President Joe Biden plans to direct the Department of Energy to delay all reviews for LNG export terminals and come up with a process to factor in “long-term climate impacts” of a growing natural gas export market, Bloomberg reported Jan. 25.

The policy would delay several LNG export facilities scheduled to come online by 2027, including Venture Global LNG’s Calcasieu Pass 2 project, Energy Transfer’s Lake Charles project, and Commonwealth LNG’s export project near Cameron, Louisiana, among others.

Rumblings that the Biden administration would add a climate change analysis to the approval process for LNG export terminals began circulating earlier in January, when Politico ran a report that the White House was considering adding a CO₂ emissions study requirement to the national interest segment of the certification.

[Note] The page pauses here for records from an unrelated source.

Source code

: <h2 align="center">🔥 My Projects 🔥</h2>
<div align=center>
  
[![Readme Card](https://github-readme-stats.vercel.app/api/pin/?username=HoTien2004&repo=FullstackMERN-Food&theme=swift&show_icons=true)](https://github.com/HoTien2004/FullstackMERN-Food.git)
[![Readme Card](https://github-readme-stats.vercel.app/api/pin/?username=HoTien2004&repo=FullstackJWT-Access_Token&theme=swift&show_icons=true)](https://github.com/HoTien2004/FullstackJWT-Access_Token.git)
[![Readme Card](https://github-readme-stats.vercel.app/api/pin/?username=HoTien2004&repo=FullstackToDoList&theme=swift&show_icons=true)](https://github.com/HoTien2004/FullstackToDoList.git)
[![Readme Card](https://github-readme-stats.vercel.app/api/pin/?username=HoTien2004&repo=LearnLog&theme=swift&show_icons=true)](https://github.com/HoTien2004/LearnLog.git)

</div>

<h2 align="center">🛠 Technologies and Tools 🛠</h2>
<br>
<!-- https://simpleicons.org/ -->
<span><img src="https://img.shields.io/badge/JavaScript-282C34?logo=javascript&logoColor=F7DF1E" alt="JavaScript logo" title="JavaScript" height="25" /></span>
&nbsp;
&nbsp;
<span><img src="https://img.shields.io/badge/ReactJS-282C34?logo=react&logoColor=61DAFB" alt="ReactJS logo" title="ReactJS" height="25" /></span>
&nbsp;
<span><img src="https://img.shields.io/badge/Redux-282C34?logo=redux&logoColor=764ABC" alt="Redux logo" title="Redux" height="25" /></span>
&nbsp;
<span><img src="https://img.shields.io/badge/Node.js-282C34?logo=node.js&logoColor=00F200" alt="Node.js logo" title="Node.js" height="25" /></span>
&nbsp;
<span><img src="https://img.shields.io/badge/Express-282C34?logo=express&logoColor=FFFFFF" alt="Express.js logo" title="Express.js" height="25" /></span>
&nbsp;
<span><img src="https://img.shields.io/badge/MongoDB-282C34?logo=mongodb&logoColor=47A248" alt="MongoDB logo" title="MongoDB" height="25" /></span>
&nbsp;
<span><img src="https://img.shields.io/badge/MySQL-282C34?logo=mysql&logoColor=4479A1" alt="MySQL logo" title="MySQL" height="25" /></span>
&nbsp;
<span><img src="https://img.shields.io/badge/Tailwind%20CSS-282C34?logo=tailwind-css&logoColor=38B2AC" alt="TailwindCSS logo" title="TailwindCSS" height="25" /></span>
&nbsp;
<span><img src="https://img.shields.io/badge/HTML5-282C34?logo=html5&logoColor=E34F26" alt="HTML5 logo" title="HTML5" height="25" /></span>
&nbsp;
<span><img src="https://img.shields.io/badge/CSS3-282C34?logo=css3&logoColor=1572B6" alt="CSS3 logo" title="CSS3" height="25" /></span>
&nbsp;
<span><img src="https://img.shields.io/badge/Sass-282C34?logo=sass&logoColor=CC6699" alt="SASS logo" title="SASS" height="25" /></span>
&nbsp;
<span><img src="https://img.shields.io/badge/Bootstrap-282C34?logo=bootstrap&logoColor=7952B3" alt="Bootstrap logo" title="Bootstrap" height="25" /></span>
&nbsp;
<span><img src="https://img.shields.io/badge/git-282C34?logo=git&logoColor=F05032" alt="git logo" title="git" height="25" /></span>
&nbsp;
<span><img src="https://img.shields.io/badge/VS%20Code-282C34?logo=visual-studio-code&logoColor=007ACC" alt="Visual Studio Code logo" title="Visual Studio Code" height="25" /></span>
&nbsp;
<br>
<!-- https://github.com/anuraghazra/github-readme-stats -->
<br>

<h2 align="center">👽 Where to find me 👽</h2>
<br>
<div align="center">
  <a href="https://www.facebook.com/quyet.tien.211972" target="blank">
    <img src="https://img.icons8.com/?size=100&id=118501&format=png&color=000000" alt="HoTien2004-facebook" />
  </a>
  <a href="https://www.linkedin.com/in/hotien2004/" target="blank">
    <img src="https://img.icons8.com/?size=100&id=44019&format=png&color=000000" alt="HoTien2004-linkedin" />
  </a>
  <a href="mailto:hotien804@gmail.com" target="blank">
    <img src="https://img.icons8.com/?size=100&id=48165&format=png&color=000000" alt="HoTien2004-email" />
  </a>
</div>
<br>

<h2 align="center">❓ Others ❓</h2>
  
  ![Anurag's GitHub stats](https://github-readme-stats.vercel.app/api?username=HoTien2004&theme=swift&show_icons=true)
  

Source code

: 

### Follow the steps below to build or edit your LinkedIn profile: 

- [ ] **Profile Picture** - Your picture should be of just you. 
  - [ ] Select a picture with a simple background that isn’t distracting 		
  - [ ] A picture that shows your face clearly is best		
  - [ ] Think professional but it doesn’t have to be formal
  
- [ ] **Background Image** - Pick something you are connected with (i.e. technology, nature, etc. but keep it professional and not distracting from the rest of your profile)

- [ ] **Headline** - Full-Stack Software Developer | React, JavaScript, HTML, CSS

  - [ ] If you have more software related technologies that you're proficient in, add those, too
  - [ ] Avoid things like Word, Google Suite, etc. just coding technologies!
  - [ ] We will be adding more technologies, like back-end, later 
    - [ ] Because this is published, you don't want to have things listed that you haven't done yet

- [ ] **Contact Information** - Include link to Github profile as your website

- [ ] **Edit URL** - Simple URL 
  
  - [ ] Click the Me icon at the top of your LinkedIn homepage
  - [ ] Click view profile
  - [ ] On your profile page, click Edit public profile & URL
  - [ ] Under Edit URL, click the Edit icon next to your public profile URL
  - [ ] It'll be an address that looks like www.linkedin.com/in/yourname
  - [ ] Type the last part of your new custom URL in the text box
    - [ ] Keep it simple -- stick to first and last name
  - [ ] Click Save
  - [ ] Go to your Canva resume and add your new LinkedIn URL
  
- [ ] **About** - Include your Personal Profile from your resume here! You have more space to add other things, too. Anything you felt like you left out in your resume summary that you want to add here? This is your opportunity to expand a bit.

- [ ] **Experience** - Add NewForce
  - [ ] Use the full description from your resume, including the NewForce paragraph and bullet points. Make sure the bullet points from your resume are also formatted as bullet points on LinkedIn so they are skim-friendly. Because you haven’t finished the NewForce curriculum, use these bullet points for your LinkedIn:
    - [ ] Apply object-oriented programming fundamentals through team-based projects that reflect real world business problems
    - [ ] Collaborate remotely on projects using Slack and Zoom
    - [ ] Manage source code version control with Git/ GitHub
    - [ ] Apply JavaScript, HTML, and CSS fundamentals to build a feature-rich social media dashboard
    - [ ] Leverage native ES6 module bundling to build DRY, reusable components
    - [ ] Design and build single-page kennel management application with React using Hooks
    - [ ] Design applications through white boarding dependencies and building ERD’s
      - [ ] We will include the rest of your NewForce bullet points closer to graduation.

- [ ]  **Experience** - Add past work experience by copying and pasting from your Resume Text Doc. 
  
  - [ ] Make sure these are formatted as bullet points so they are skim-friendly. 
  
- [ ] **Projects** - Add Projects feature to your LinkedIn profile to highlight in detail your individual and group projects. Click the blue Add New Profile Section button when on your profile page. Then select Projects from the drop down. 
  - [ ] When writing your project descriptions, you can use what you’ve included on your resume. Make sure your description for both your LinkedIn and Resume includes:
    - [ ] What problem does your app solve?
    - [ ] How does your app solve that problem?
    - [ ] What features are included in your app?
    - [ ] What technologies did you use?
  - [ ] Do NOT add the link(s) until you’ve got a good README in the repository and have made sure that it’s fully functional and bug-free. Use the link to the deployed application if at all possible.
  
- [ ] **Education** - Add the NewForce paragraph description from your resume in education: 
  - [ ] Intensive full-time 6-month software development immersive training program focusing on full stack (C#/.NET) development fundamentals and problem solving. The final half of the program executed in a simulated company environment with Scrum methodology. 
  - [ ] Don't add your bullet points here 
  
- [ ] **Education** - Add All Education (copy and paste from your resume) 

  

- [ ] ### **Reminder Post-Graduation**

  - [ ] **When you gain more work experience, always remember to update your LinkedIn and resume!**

The new Bloomberg report attributed the story to unnamed sources familiar with the matter.

On Jan. 24, The New York Times reported that the White House would specifically delay the decision on the Calcasieu Pass project.

The move has been cheered on by environmental groups, who Biden has been courting as a voting block in the upcoming presidential election.

The Institute for Energy Economics and Financial Analysis, a group that encourages an acceleration to alternative energy sources, praised the move.

“Given the myriad of environmental, consumer, security and health concerns raised by these projects, this is welcome news for local communities,” the IEEFA said in a press release. “IEEFA believes that it is appropriate for the Department of Energy to consider whether further expansion of U.S. LNG export capacity is in the U.S. public interest.”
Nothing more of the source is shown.